Stored data entries:
────────────────
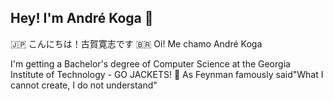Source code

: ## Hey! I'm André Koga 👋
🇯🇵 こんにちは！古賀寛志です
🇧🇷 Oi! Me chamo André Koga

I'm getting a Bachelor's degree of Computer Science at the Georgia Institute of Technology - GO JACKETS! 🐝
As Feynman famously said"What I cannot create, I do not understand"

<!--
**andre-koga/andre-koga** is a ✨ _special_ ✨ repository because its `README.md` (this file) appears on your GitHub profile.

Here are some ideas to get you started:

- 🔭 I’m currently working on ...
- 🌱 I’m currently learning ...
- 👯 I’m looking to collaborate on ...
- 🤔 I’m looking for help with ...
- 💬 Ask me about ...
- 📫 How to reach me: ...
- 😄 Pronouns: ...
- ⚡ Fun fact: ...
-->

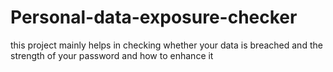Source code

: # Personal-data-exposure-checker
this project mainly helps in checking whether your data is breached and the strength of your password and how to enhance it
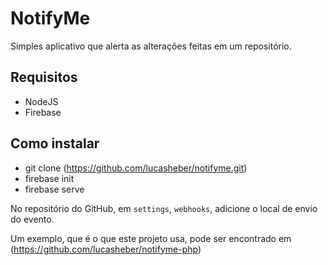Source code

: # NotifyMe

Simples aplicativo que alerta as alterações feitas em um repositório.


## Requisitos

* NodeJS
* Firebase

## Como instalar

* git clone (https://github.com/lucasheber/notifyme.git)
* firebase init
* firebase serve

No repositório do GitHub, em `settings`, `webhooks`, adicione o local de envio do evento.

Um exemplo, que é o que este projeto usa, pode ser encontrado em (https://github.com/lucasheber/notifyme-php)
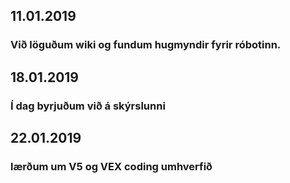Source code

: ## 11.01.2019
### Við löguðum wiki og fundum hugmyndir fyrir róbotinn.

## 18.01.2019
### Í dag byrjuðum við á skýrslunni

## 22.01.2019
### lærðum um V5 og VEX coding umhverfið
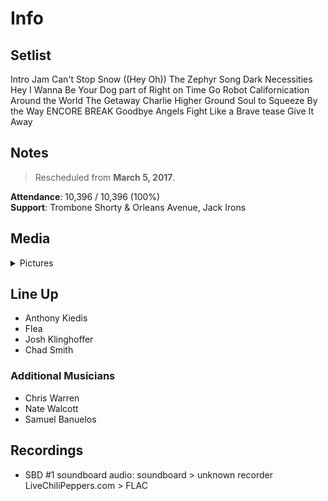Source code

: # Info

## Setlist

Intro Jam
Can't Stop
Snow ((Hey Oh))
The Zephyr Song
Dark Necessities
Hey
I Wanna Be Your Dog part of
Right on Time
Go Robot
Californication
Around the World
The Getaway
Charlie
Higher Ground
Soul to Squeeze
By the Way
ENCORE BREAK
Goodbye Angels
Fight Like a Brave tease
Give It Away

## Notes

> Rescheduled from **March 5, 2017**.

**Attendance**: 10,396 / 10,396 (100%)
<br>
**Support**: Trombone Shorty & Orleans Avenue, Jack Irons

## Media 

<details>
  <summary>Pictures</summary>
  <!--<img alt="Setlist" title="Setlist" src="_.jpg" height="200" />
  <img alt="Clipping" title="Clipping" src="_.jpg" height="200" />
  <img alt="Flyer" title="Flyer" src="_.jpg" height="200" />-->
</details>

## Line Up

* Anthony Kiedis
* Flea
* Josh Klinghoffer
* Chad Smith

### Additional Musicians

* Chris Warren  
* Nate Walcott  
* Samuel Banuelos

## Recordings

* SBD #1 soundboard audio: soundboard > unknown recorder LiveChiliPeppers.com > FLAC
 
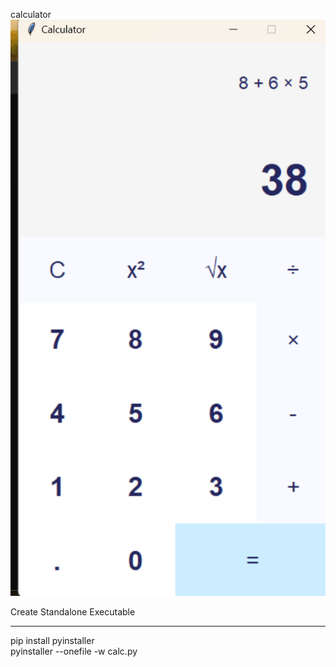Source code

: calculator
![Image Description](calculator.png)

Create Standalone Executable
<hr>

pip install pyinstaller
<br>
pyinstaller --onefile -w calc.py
────────────────
■ PROMPT
The number of lines in the data that hold "calculator" must be the entire answer.

■ TASK ANSWER
2